* [Your goal]
After going through the data, give the number of lines that contain the word "case" as your sole answer.

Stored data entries
+===+

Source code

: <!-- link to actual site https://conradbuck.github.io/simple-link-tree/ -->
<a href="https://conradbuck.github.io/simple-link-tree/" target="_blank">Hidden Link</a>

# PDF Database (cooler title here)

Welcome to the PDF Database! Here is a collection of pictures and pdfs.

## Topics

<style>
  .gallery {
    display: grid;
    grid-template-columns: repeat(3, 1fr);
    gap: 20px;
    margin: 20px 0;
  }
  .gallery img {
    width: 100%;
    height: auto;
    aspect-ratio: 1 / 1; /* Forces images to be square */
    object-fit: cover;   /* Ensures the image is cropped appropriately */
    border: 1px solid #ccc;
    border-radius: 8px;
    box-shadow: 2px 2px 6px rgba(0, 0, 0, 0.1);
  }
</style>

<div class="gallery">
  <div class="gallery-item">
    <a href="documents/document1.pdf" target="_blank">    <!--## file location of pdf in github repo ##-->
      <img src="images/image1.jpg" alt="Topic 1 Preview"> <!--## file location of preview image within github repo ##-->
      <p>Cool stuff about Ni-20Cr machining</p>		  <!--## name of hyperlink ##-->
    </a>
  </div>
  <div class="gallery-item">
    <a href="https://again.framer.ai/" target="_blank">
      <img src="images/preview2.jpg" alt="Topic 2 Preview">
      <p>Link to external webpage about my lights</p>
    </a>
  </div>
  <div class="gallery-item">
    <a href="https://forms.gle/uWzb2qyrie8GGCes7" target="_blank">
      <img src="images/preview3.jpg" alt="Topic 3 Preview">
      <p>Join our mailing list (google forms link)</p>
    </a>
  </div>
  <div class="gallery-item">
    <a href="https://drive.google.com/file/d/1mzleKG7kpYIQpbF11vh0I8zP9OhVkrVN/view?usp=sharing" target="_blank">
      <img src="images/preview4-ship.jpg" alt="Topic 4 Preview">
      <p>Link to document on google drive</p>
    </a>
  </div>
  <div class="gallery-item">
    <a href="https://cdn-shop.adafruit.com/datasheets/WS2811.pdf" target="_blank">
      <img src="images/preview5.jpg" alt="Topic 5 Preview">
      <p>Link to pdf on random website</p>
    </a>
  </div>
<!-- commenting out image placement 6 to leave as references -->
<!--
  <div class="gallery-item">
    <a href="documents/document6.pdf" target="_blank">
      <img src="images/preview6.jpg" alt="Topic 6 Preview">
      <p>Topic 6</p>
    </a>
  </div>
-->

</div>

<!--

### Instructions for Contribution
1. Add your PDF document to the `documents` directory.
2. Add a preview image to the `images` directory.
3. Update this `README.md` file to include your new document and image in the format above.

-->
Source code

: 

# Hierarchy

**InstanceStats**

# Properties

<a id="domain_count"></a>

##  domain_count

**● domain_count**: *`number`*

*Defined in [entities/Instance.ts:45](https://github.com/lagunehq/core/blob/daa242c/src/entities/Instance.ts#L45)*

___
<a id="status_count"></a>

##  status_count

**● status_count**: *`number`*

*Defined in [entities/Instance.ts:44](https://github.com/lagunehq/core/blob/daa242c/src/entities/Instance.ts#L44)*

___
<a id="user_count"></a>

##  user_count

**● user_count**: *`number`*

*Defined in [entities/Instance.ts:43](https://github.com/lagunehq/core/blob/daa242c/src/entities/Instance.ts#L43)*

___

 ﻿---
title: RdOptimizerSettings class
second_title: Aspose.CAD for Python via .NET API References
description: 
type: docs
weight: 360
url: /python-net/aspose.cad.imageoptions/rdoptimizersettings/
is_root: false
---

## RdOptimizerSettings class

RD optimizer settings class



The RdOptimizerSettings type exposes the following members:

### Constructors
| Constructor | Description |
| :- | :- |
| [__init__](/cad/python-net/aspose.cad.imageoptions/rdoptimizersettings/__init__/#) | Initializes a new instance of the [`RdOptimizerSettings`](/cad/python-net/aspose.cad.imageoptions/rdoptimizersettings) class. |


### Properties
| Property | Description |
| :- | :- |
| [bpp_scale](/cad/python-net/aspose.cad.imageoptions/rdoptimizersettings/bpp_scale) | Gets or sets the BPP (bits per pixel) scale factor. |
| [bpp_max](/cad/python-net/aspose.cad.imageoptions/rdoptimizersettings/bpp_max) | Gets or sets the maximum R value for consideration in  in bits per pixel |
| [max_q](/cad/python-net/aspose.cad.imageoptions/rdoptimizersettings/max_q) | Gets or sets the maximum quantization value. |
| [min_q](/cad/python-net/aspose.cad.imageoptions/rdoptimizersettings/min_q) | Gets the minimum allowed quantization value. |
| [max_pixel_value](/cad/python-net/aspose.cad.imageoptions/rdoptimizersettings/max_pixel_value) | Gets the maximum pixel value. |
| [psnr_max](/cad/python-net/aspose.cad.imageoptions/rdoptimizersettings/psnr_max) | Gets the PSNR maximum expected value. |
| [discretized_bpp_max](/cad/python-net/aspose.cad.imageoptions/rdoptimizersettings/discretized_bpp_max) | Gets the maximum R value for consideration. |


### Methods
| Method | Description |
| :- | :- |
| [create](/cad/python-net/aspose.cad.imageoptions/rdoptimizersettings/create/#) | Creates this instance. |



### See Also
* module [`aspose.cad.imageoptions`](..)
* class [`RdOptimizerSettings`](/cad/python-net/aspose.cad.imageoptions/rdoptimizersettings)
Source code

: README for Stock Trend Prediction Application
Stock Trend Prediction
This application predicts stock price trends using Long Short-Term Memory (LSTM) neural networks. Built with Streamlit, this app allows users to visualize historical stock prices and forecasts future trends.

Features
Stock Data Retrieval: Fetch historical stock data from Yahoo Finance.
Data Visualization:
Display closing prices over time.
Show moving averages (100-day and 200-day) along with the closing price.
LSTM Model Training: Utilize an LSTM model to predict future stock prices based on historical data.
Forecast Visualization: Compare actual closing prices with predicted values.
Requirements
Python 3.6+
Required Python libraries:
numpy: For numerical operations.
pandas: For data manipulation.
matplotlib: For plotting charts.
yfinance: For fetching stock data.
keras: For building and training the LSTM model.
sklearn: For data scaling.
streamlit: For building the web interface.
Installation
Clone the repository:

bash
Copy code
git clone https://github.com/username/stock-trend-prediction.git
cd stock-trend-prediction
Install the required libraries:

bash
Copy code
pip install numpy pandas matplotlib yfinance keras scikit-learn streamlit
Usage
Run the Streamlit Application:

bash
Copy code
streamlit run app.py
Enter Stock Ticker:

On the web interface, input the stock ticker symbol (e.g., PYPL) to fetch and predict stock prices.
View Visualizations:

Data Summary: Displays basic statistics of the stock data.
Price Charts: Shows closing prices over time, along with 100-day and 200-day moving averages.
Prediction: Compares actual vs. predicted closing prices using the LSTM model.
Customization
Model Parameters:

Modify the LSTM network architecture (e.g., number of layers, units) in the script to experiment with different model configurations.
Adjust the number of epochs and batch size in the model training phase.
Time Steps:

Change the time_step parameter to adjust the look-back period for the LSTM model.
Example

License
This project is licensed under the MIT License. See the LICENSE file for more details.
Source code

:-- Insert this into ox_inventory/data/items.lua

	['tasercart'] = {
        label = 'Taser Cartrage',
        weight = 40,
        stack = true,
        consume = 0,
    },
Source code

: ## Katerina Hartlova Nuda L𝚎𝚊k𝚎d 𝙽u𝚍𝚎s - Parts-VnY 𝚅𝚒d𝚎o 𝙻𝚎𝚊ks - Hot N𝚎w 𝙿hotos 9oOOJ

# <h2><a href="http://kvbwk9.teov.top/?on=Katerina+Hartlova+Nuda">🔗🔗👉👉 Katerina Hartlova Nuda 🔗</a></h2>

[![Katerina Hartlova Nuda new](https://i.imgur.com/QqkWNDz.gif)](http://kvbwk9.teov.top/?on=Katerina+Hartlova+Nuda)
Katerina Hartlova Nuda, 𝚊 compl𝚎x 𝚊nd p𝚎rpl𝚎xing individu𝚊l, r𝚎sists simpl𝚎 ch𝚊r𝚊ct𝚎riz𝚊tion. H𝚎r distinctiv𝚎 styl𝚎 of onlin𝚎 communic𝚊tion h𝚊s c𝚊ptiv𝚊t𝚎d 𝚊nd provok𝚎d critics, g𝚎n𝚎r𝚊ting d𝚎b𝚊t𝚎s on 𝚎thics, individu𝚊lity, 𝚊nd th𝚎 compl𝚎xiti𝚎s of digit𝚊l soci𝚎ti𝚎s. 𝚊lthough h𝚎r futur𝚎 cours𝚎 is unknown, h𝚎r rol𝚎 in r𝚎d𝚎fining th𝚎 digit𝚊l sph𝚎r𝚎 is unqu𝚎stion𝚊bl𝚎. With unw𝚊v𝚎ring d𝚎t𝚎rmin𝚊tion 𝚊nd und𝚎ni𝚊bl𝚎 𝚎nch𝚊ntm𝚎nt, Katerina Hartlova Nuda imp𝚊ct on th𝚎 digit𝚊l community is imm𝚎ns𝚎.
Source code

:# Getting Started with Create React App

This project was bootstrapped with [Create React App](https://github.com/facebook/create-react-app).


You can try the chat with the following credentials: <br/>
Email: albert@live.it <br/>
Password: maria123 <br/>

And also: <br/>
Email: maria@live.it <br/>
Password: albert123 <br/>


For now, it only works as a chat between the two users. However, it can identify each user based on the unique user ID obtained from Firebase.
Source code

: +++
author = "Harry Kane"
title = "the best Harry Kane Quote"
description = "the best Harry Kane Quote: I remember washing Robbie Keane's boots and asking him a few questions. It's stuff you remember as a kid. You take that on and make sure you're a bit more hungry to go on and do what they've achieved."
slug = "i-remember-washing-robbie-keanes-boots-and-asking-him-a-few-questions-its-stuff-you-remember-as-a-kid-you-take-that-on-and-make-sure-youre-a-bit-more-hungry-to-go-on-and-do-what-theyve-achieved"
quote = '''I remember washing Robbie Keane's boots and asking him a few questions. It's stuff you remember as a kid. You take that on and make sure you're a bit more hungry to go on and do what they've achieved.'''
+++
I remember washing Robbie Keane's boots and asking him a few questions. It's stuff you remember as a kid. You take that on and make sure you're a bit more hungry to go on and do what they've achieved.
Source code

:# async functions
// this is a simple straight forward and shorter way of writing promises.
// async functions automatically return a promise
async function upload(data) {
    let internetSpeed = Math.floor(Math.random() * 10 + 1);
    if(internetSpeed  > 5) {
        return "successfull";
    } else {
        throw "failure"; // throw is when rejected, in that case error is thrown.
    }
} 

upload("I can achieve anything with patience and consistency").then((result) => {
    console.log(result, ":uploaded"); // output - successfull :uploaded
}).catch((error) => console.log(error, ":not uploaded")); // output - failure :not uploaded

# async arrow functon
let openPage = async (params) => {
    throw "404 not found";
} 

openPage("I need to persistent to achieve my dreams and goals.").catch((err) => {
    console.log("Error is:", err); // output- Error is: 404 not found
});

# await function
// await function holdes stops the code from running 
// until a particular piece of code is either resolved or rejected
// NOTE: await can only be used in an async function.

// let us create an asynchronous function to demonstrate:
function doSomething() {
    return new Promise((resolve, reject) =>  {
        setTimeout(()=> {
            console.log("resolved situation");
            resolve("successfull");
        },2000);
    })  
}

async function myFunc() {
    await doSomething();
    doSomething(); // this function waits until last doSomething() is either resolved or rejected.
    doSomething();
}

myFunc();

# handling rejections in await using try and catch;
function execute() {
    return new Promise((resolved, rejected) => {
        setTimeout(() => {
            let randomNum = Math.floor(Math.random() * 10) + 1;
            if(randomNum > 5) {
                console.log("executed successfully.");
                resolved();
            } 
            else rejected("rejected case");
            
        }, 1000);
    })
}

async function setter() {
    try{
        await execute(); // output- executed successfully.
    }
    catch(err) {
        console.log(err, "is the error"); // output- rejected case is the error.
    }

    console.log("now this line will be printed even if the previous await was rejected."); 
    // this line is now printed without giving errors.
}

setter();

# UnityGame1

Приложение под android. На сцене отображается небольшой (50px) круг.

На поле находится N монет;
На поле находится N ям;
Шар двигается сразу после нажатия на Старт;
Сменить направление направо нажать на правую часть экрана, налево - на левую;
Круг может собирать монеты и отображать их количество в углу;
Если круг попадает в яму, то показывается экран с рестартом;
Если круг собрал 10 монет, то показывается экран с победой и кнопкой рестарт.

+===+

* [Worked solution]
3